One of the very cool concepts in Sociology is that of “Diffusion of Innovation.” Basically, in aggregate, humans accept new ideas in very predictable ways. Some of us like new technology, and want to be on the leading edge all the time, while others are comfortable with our landline phones and wind-up watches. Any time that new things come along, whether they be technology, ideas, or products like CBD, the adoption of those things follows a very predictable pattern. The first group, called the “innovators,” try something, and if they give it the thumbs-up, the next group follows, then the next, and the next, until eventually, the vast majority of the population has adopted the new tech/idea/product. The chart below shows each group, and the rough percentage of the population that each represents. Innovators account for roughly 2.5% of the population. The next group to follow them are the early adopters, at about 13.5%. If they both adopt something, together they account for 16% of a given population. The gap between that 16% and the next group, the early majority, is called “the chasm.”
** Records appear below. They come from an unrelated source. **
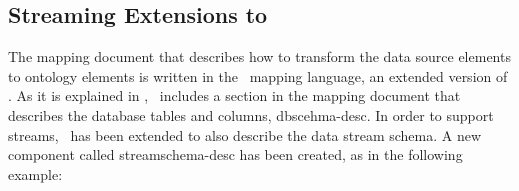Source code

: 



\subsection{Streaming Extensions to \rtwoo}
\label{streamingr2osyntax}

The mapping document that describes how to transform the data source elements to ontology elements is written in the
\stwoo\ mapping language, an extended version of \rtwoo. As it is explained in \cite{Barrasa_04}, \rtwoo\ includes a
section in the mapping document that describes the database tables and columns, \textsf{dbscehma-desc}. In order to
support streams, \rtwoo\ has been extended to also describe the data stream schema. A new component called
\textsf{streamschema-desc} has been created, as in the following example:

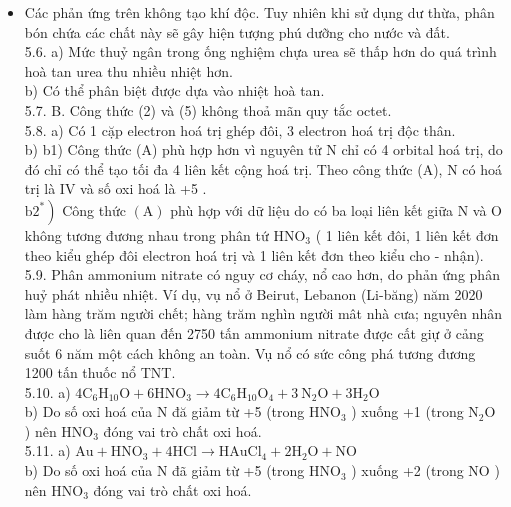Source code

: \documentclass[10pt]{article}
\begin{document}
\begin{itemize}
  \item Các phản ứng trên không tạo khí độc. Tuy nhiên khi sử dụng dư thừa, phân bón chứa các chất này sẽ gây hiện tượng phú dưỡng cho nước và đất.\\
5.6. a) Mức thuỷ ngân trong ống nghiệm chựa urea sẽ thấp hơn do quá trình hoà tan urea thu nhiều nhiệt hơn.\\
b) Có thể phân biệt được dựa vào nhiệt hoà tan.\\
5.7. B. Công thức (2) và (5) không thoả mãn quy tắc octet.\\
5.8. a) Có 1 cặp electron hoá trị ghép đôi, 3 electron hoá trị độc thân.\\
b) b1) Công thức (A) phù hợp hơn vì nguyên tử N chỉ có 4 orbital hoá trị, do đó chỉ có thể tạo tối đa 4 liên kết cộng hoá trị. Theo công thức (A), N có hoá trị là IV và số oxi hoá là +5 .\\
$\left.\mathrm{b} 2^{*}\right)$ Công thức $(\mathrm{A})$ phù hợp với dữ liệu do có ba loại liên kết giữa N và O không tương đương nhau trong phân tứ $\mathrm{HNO}_{3}$ ( 1 liên kết đôi, 1 liên kết đơn theo kiểu ghép đôi electron hoá trị và 1 liên kết đơn theo kiểu cho - nhận).\\
5.9. Phân ammonium nitrate có nguy cơ cháy, nổ cao hơn, do phản ứng phân huỷ phát nhiều nhiệt. Ví dụ, vụ nổ ở Beirut, Lebanon (Li-băng) năm 2020 làm hàng trăm người chết; hàng trăm nghìn người mât nhà cưa; nguyên nhân được cho là liên quan đến 2750 tấn ammonium nitrate được cất giự ở cảng suốt 6 năm một cách không an toàn. Vụ nổ có sức công phá tương đương 1200 tấn thuốc nổ TNT.\\
5.10. a) $4 \mathrm{C}_{6} \mathrm{H}_{10} \mathrm{O}+6 \mathrm{HNO}_{3} \rightarrow 4 \mathrm{C}_{6} \mathrm{H}_{10} \mathrm{O}_{4}+3 \mathrm{~N}_{2} \mathrm{O}+3 \mathrm{H}_{2} \mathrm{O}$\\
b) Do số oxi hoá của N đă giảm từ +5 (trong $\mathrm{HNO}_{3}$ ) xuống +1 (trong $\mathrm{N}_{2} \mathrm{O}$ ) nên $\mathrm{HNO}_{3}$ đóng vai trò chất oxi hoá.\\
5.11. a) $\mathrm{Au}+\mathrm{HNO}_{3}+4 \mathrm{HCl} \rightarrow \mathrm{HAuCl}_{4}+2 \mathrm{H}_{2} \mathrm{O}+\mathrm{NO}$\\
b) Do số oxi hoá của N đã giảm từ +5 (trong $\mathrm{HNO}_{3}$ ) xuống +2 (trong NO ) nên $\mathrm{HNO}_{3}$ đóng vai trò chất oxi hoá.
\end{itemize}
\end{document}
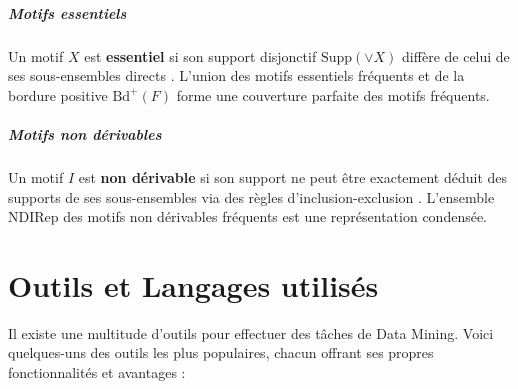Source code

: \documentclass[a4paper,12pt]{report}
\begin{document}
        \paragraph{Motifs essentiels}
        
        Un motif \( X \) est \textbf{essentiel} si son support disjonctif \( \text{Supp}(\vee X) \) diffère de celui de ses sous-ensembles directs \cite{CCL05}. L’union des motifs essentiels fréquents et de la bordure positive \( \text{Bd}^+(F) \) forme une couverture parfaite des motifs fréquents.
        
        \paragraph{Motifs non dérivables}
        
        Un motif \( I \) est \textbf{non dérivable} si son support ne peut être exactement déduit des supports de ses sous-ensembles via des règles d’inclusion-exclusion \cite{CG06}. L’ensemble \( \text{NDIRep} \) des motifs non dérivables fréquents est une représentation condensée.
        
        

        


\chapter{Outils et Langages utilisés}
Il existe une multitude d’outils pour effectuer des tâches de Data Mining. Voici quelques-uns des outils les plus populaires, chacun offrant ses propres fonctionnalités et avantages :
\end{document}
The law of diffusion of innovation says that if you can get past the “chasm” of approximately 16% of the population using a product, or adopting an idea, or technology, then that product/idea/technology will become mainstream. From there, the population fairly successfully adopts the innovation, and it becomes just part of daily life. And that brings us to our discussion about CBD.
A recent Gallop poll from August of 2019 showed that 14% of Americans are using CBD products. That indicates a few things. First, if you’re a CBD user, congratulations, you’re likely an innovator or early adopter, at least when it comes to things like wellness. Second, it means that when this poll was taken in August 2019, the United States population was super close to crossing “the chasm” into mainstream use. That certainly seems to be true, since in the last year it seems that CBD stores have popped up all over many cities and towns across the US. So that’s good news for the CBD industry. Of course the economic downturn certainly has hurt many, but if we can hold on a bit, the consumer demand for quality CBD is there.
Of course, the next questions is, “What are consumers looking for?” Well, the Gallop poll has some answers for us there too. This certainly seems to match some of our own customer feedback. Pain and anxiety relief, assistance with sleeping, etc. all figure in well with what we are told.
The US CBD market is growing, and despite some setbacks due to the economic downturn, it should be here to stay, given that “crossing the chasm” already occurred. The market projections for 2021 and beyond are encouraging. It is up to the small farms and producers to uphold the standard, and to show consumers why it is good to buy locally, and to know their farmer.